(BRIEF) Give the number of lines below that hold "textbf", and only that.

Dataset records:
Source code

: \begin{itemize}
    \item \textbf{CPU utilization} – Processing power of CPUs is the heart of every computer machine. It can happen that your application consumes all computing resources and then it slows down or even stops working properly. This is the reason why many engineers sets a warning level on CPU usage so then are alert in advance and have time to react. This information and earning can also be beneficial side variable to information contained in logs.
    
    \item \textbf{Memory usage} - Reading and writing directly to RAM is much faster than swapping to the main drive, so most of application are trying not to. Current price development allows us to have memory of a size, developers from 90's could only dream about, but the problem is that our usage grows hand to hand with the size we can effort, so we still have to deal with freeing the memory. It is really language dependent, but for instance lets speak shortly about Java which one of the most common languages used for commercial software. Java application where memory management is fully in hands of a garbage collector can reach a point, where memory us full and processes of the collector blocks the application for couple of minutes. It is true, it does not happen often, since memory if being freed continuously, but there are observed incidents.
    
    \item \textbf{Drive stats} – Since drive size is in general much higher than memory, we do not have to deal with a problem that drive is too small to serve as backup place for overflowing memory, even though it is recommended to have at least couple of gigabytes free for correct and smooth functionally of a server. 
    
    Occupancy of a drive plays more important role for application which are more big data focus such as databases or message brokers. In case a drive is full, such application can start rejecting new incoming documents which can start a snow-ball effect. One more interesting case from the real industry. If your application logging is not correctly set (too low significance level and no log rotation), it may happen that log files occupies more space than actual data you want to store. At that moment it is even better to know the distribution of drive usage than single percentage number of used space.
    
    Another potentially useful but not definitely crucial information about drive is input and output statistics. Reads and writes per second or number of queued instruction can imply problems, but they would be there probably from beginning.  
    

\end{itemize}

(REPLY) 3